Turkish-French-Romanian co-production “Between Two Dawns,” helmed by Turkish writer-director Selman Nacar and produced by Burak Çevik of Kuyu Film and Diloy Gülün of Karma Films, is taking part in WIP Europa – a section devoted to projects in post-production – at the San Sebastian Film Festival.

At WIP Europe, the filmmakers showed a picture-locked version of the film, a drama that takes place when a worker is severely injured in a sheet factory run by the family of Kadir. To protect the family business, Kadir is forced to conspire in a cover-up that alters the lives of the people involved and unveils long-held secrets.

“The film takes place over the course of 24 hours,” says Nacar. “I always wanted to make a film that takes place over a short amount of time.
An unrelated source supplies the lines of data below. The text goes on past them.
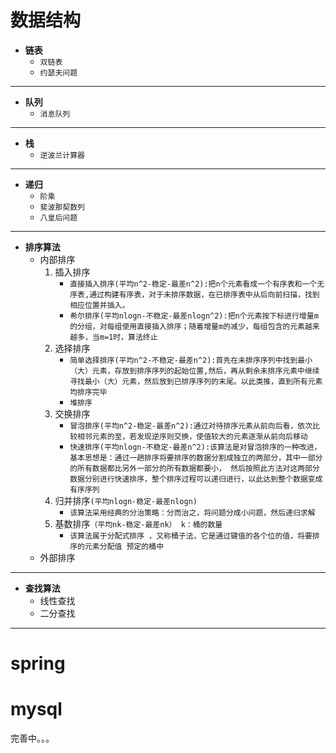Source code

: # 数据结构
- **链表**
   + `双链表`
   + `约瑟夫问题`
***

- **队列**
   + `消息队列`
***

- **栈**
   + `逆波兰计算器`
***

- **递归**
   + `阶乘`
   + `斐波那契数列`
   + `八皇后问题`
***

- **排序算法**
   + 内部排序
     1. 插入排序
        * `直接插入排序(平均n^2-稳定-最差n^2):把n个元素看成一个有序表和一个无序表,通过构建有序表，对于未排序数据，在已排序表中从后向前扫描，找到相应位置并插入。`
        * `希尔排序(平均nlogn-不稳定-最差nlogn^2):把n个元素按下标进行增量m的分组，对每组使用直接插入排序；随着增量m的减少，每组包含的元素越来越多，当m=1时，算法终止`
     2. 选择排序
        * `简单选择排序(平均n^2-不稳定-最差n^2):首先在未排序序列中找到最小（大）元素，存放到排序序列的起始位置,然后，再从剩余未排序元素中继续寻找最小（大）元素，然后放到已排序序列的末尾。以此类推，直到所有元素均排序完毕`
        * `堆排序`
     3. 交换排序
        * `冒泡排序(平均n^2-稳定-最差n^2):通过对待排序元素从前向后看，依次比较相邻元素的至，若发现逆序则交换，使值较大的元素逐渐从前向后移动`
        * `快速排序(平均nlogn-不稳定-最差n^2):该算法是对冒泡排序的一种改进，
                    基本思想是：通过一趟排序将要排序的数据分割成独立的两部分，其中一部分的所有数据都比另外一部分的所有数据都要小，
                    然后按照此方法对这两部分数据分别进行快速排序，整个排序过程可以递归进行，以此达到整个数据变成有序序列`
     4. 归并排序`(平均nlogn-稳定-最差nlogn)`
        * `该算法采用经典的分治策略：分而治之，将问题分成小问题，然后递归求解`
     5. 基数排序`（平均nk-稳定-最差nk） k：桶的数量`
        * `该算法属于分配式排序 ，又称桶子法，它是通过键值的各个位的值，将要排序的元素分配值 预定的桶中`
   + 外部排序
***    


- **查找算法**
    + 线性查找
    + 二分查找
***    

# spring

# mysql

完善中。。。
Then I want to show how human beings can change psychologically and emotionally in that short time. The scenes are all filmed in one shot.”

The production is backed by a multi-national producing team, which grew organically. “I’ve known Burak since college and we worked together on two feature films in the past,” says Nacar. “We needed another producer and we met Diloy, who joined the team. Then I wanted to work with a Romanian DOP, Tudor Panduru [“Graduation,” “My Happy Family”], so Oana Giurgiu of Hai Hui Entertainment came on board, and we applied for CNC funding – that’s how Guillaume de Seille of Arizona Productions joined. A big happy family.”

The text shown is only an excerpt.